Fastenal keeps realigning the business with changing market conditions, which helps it stay resilient to external challenges to a large extent. Boosting supply chain capabilities, improving inventory management, and adopting new technology have been key priorities. It has a unique product profile, with fasteners constituting more than a third of total sales. The demand for OEM-oriented fasteners, which account for nearly 63% of total fastener sales, is highly cyclical due to the specific production needs of customers.
The management did some restructuring on the sales side of the organization, and the number of onsites – dedicated branches of the company set up within customers’ locations — outnumbered the number of regular branches last year, and the trend continues.
From Fastenal’s Q3 2023 earnings call:
“We continue to experience stagnant demand, a cyclical shift favoring non-fasteners, and a secular shift favoring larger manufacturing-oriented customers.

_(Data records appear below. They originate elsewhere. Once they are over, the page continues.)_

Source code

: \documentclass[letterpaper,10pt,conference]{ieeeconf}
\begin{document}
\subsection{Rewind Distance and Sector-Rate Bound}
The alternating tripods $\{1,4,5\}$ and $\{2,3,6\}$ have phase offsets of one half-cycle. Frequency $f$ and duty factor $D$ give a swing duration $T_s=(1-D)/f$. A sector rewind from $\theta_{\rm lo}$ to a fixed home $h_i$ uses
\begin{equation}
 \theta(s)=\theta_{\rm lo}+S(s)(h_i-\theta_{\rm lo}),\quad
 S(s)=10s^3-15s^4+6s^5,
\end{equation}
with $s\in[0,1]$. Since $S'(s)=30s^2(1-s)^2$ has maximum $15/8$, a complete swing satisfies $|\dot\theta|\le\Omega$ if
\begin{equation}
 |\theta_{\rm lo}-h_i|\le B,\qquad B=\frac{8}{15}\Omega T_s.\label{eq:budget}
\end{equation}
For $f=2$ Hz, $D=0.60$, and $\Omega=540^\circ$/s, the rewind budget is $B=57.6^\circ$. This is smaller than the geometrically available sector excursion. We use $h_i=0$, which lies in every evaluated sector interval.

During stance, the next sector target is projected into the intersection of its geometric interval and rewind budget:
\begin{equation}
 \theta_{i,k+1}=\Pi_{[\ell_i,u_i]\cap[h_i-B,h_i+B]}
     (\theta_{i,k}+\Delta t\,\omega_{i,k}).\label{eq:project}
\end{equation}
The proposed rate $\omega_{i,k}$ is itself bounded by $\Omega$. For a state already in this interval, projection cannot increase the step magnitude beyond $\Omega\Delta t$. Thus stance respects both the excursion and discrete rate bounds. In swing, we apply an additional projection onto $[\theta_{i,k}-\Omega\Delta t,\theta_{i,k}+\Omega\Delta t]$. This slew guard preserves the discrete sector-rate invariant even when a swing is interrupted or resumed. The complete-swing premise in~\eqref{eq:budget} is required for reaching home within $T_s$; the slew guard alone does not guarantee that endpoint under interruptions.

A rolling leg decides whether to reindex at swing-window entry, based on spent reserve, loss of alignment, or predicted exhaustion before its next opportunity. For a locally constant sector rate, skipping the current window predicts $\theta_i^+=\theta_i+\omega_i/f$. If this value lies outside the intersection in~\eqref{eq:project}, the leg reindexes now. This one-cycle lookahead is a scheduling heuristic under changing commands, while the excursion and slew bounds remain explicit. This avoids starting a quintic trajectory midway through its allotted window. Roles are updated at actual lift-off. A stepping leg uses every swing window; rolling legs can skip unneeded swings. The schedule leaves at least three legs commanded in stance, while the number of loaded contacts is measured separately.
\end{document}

Growth driver performance is not quite where we would like it to be, but it’s at levels that continue to support good growth in our installed base, success in providing differentiated value to our customers, and further cost and asset efficiency.”
The fourth-quarter report is slated for release on January 18, at 6:50 a.m. ET. It is widely expected that earnings increased to $0.45 per share from $0.43 per share in the prior year period. Wall Street is looking for revenues of $1.75 billion for Q4, up 3.3% from the fourth quarter of 2022.
Daily Sales Slow Down
Fastenal’s quarterly profit has not missed analysts’ estimates even once in the past four years. In the September quarter, net profit grew 4% year-over-year to $295.5 million or $0.52 per share. There was a 2% increase in net sales to $1.85 billion. Earnings beat the Steet view, while sales matched expectations. The muted top-line growth reflects a continued slowdown in daily sales growth. At the end of the quarter, the company had 1,778 active onsite locations, which is up 13% year-over-year.
Fastenal’s stock closed the last trading session slightly higher. The shares have dropped 2% so far this year.